November 11 is a bank holiday in France. Brass bands play in the streets and citizens meet around war memorials in each town for a ceremony. But what do the French celebrate on November 11? The day is called « jour du souvenir » or « jour de l’armistice » because it is when the armistice that ended World War 1 in 1918 is commemorated. It is also the occasion to think of sacrifices from other wars.

A ceremony is held in each district, generally attended by the mayor and other political figures. Citizens walk in procession behind the brass band in the streets, and they stop in front of the war memorial if the town has one at 11am. It is indeed at 11am, on the 11th day of the 11th month, that the armistice was signed, and this symbolic time was maintained for the commemoration. Once in front of the war memorial, the mayor or another political figure makes a speech and reads the names of the soldiers from the town who died at war during WW1. After each name, people say « mort pour la France » (died for France), all in unison.
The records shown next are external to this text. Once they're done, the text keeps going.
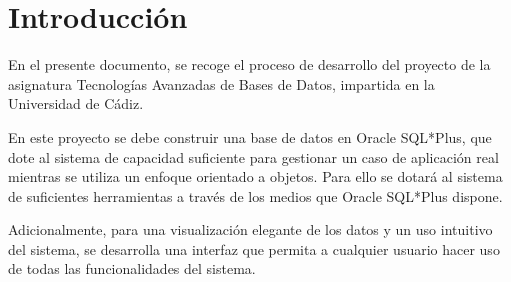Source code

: \section{Introducción}
En el presente documento, se recoge el proceso de desarrollo del proyecto de la asignatura Tecnologías Avanzadas de Bases de Datos, impartida en la Universidad de Cádiz.

En este proyecto se debe construir una base de datos en Oracle SQL*Plus, que dote al sistema de capacidad suficiente para gestionar un caso de aplicación real mientras se utiliza un enfoque orientado a objetos. Para ello se dotará al sistema de suficientes herramientas a través de los medios que Oracle SQL*Plus dispone.

Adicionalmente, para una visualización elegante de los datos y un uso intuitivo del sistema, se desarrolla una interfaz que permita a cualquier usuario hacer uso de todas las funcionalidades del sistema.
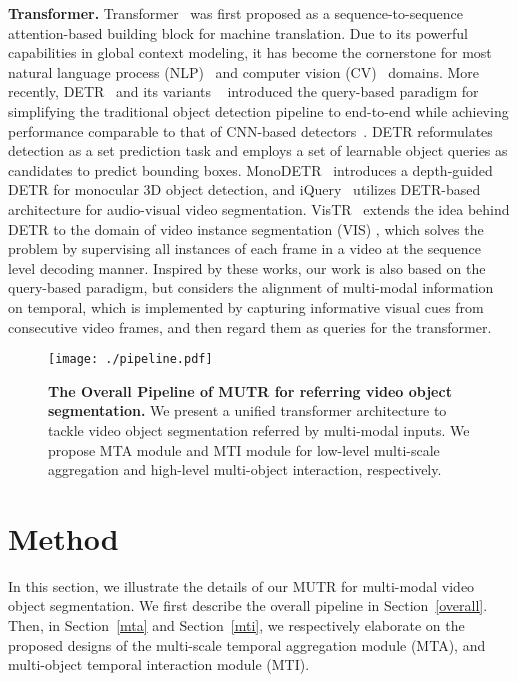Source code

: \documentclass{article}
\begin{document}
\textbf{Transformer.} Transformer~\cite{vaswani2017attention} was first proposed as a sequence-to-sequence attention-based building block for machine translation. Due to its powerful capabilities in global context modeling, it has become the cornerstone for most natural language process (NLP)~\cite{ahmed2017weighted,atienza2021vision,zhang2023llama,gao2023llama} and computer vision (CV)~\cite{dosovitskiy2020image,cheng2022masked,guo2023viewrefer} domains. More recently, DETR~\cite{carion2020end} and its variants ~\cite{zhu2020deformable,zheng2020end,gao2021fast} introduced the query-based paradigm for simplifying the traditional object detection pipeline to end-to-end while achieving performance comparable to that of CNN-based detectors~\cite{girshick2015fast}. DETR reformulates detection as a set prediction task and employs a set of learnable object queries as candidates to predict bounding boxes. MonoDETR~\cite{zhangmonodetr} introduces a depth-guided DETR for monocular 3D object detection, and iQuery~\cite{chen2022iquery} utilizes DETR-based architecture for audio-visual video segmentation.
VisTR~\cite{wang2021end} extends the idea behind DETR to the domain of video instance segmentation (VIS) , which solves the problem by supervising all instances of each frame in a video at the sequence level decoding manner. Inspired by these works, our work is also based on the query-based paradigm, but considers the alignment of multi-modal information on temporal, which is implemented by capturing informative visual cues from consecutive video frames, and then regard them as queries for the transformer.
\begin{figure*}[t!]
  \centering
    \texttt{[image: ./pipeline.pdf]}
    \vspace{0.05cm}
   \caption{\textbf{The Overall Pipeline of MUTR for referring video object segmentation.} We present a unified transformer architecture to tackle video object segmentation referred by multi-modal inputs. We propose MTA module and MTI module for low-level multi-scale aggregation and high-level multi-object interaction, respectively.}
    \label{pipeline}
    \vspace{-0.2cm}
\end{figure*}


\section{Method}
In this section, we illustrate the details of our MUTR for multi-modal video object segmentation. We first describe the overall pipeline in Section~\ref{overall}. Then, in Section~\ref{mta} and Section~\ref{mti}, we respectively
elaborate on the proposed designs of the multi-scale temporal aggregation module (MTA), and multi-object temporal interaction module (MTI).
\end{document}
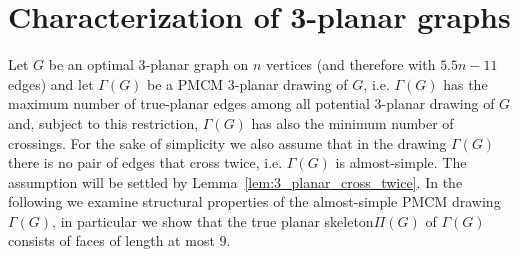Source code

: \section{Characterization of 3-planar graphs}
\label{sec:3planar}

Let $G$ be an optimal $3$-planar graph on $n$ vertices (and therefore with $5.5n-11$ edges) and let $\Gamma(G)$ be a PMCM $3$-planar drawing of $G$, i.e. $\Gamma(G)$ has the maximum number of true-planar edges among all potential $3$-planar drawing of $G$ and, subject to this restriction, $\Gamma(G)$ has also the minimum number of crossings. 
For the sake of simplicity we also assume that in the drawing $\Gamma(G)$ there is no pair of edges that cross twice, i.e. $\Gamma(G)$ is almost-simple. The assumption  will be settled  by Lemma~\ref{lem:3_planar_cross_twice}. In the following we examine structural properties of the almost-simple PMCM drawing $\Gamma(G)$, in particular we show  that the true planar skeleton$\Pi(G)$ of $\Gamma(G)$ consists of faces of length at most $9$. 


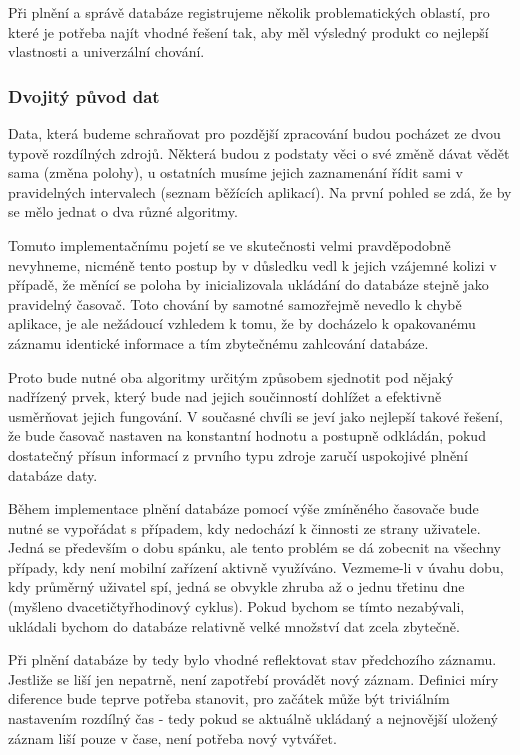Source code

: \documentclass[thesis=M,czech]{FITthesis}[2012/06/26]
\begin{document}
Při plnění a správě databáze registrujeme několik problematických oblastí, pro které je potřeba najít vhodné řešení tak, aby měl výsledný produkt co nejlepší vlastnosti a univerzální chování.

\subsubsection*{Dvojitý původ dat}
Data, která budeme schraňovat pro pozdější zpracování budou pocházet ze dvou typově rozdílných zdrojů. Některá budou z podstaty věci o své změně dávat vědět sama (změna polohy), u ostatních musíme jejich zaznamenání řídit sami v pravidelných intervalech (seznam běžících aplikací). Na první pohled se zdá, že by se mělo jednat o dva různé algoritmy.

Tomuto implementačnímu pojetí se ve skutečnosti velmi pravděpodobně nevyhneme, nicméně tento postup by v důsledku vedl k jejich vzájemné kolizi v případě, že měnící se poloha by inicializovala ukládání do databáze stejně jako pravidelný časovač. Toto chování by samotné samozřejmě nevedlo k chybě aplikace, je ale nežádoucí vzhledem k tomu, že by docházelo k opakovanému záznamu identické informace a tím zbytečnému zahlcování databáze.

Proto bude nutné oba algoritmy určitým způsobem sjednotit pod nějaký nadřízený prvek, který bude nad jejich součinností dohlížet a efektivně usměrňovat jejich fungování. V současné chvíli se jeví jako nejlepší takové řešení, že bude časovač nastaven na konstantní hodnotu a postupně odkládán, pokud dostatečný přísun informací z prvního typu zdroje zaručí uspokojivé plnění databáze daty.

Během implementace plnění databáze pomocí výše zmíněného časovače bude nutné se vypořádat s případem, kdy nedochází k činnosti ze strany uživatele. Jedná se především o dobu spánku, ale tento problém se dá zobecnit na všechny případy, kdy není mobilní zařízení aktivně využíváno. Vezmeme-li v úvahu dobu, kdy průměrný uživatel spí, jedná se obvykle zhruba až o jednu třetinu dne (myšleno dvacetičtyřhodinový cyklus). Pokud bychom se tímto nezabývali, ukládali bychom do databáze relativně velké množství dat zcela zbytečně.

Při plnění databáze by tedy bylo vhodné reflektovat stav předchozího záznamu. Jestliže se liší jen nepatrně, není zapotřebí provádět nový záznam. Definici míry diference bude teprve potřeba stanovit, pro začátek může být triviálním nastavením rozdílný čas - tedy pokud se aktuálně ukládaný a nejnovější uložený záznam liší pouze v čase, není potřeba nový vytvářet.
\end{document}

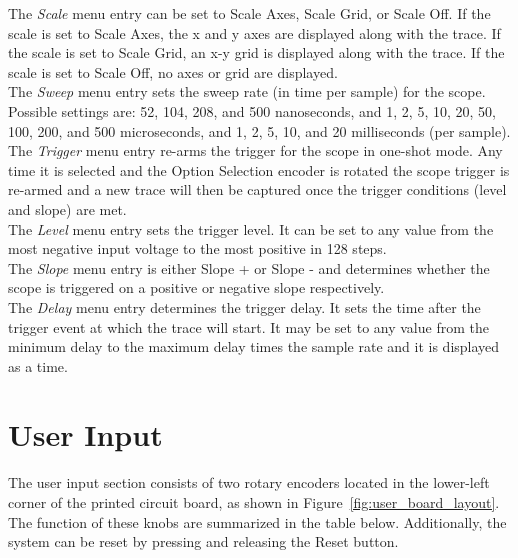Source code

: \documentclass[titlepage]{scrartcl}
\begin{document}
The \textit{Scale} menu entry can be set to Scale Axes, Scale Grid, or Scale Off. If the scale is set to Scale Axes, the x and y axes are displayed along with the trace. If the scale is set to Scale Grid, an x-y grid is displayed along with the trace. If the scale is set to Scale Off, no axes or grid are displayed.\\

The \textit{Sweep} menu entry sets the sweep rate (in time per sample) for the scope. Possible settings are: 52, 104, 208, and 500 nanoseconds, and 1, 2, 5, 10, 20, 50, 100, 200, and 500 microseconds, and 1, 2, 5, 10, and 20 milliseconds (per sample).\\

The \textit{Trigger} menu entry re-arms the trigger for the scope in one-shot mode. Any time it is selected and the Option Selection encoder is rotated the scope trigger is re-armed and a new trace will then be captured once the trigger conditions (level and slope) are met.\\

The \textit{Level} menu entry sets the trigger level. It can be set to any value from the most negative input voltage to the most positive in 128 steps.\\

The \textit{Slope} menu entry is either Slope + or Slope - and determines whether the scope is triggered on a positive or negative slope respectively.\\

The \textit{Delay} menu entry determines the trigger delay. It sets the time after the trigger event at which the trace will start. It may be set to any value from the minimum delay to the maximum delay times the sample rate and it is displayed as a time.\\

	\section{User Input}
	The user input section consists of two rotary encoders located in the lower-left corner of the printed circuit board, as shown in Figure~\ref{fig:user_board_layout}. The function of these knobs are summarized in the table below. Additionally, the system can be reset by pressing and releasing the Reset button.
\end{document}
Sometimes in France, but mostly in Anglo-Saxon countries, citizens wear poppies in their buttonholes. The poppy symbolizes the soldiers who died at war, as, after a battle, the fields, which used to be bare, are covered in these red flowers because of the lime left by the bombs. In France, cornflowers were also used because they reminded of the colour of French soldiers’ uniforms during the war, but this tradition was progressively lost.

November 11 is also an opportunity to pay tribute to the Unknown Soldier, a non-identified body killed during WW1 and now buried under the Arc de Triomphe. Symbolically, it is a way of remembering all the soldiers who died during the war, even if one does not know who they are.

Now, with the war long behind us, November 11 is an occasion to take time to remember the horrors from the last century and to better understand history.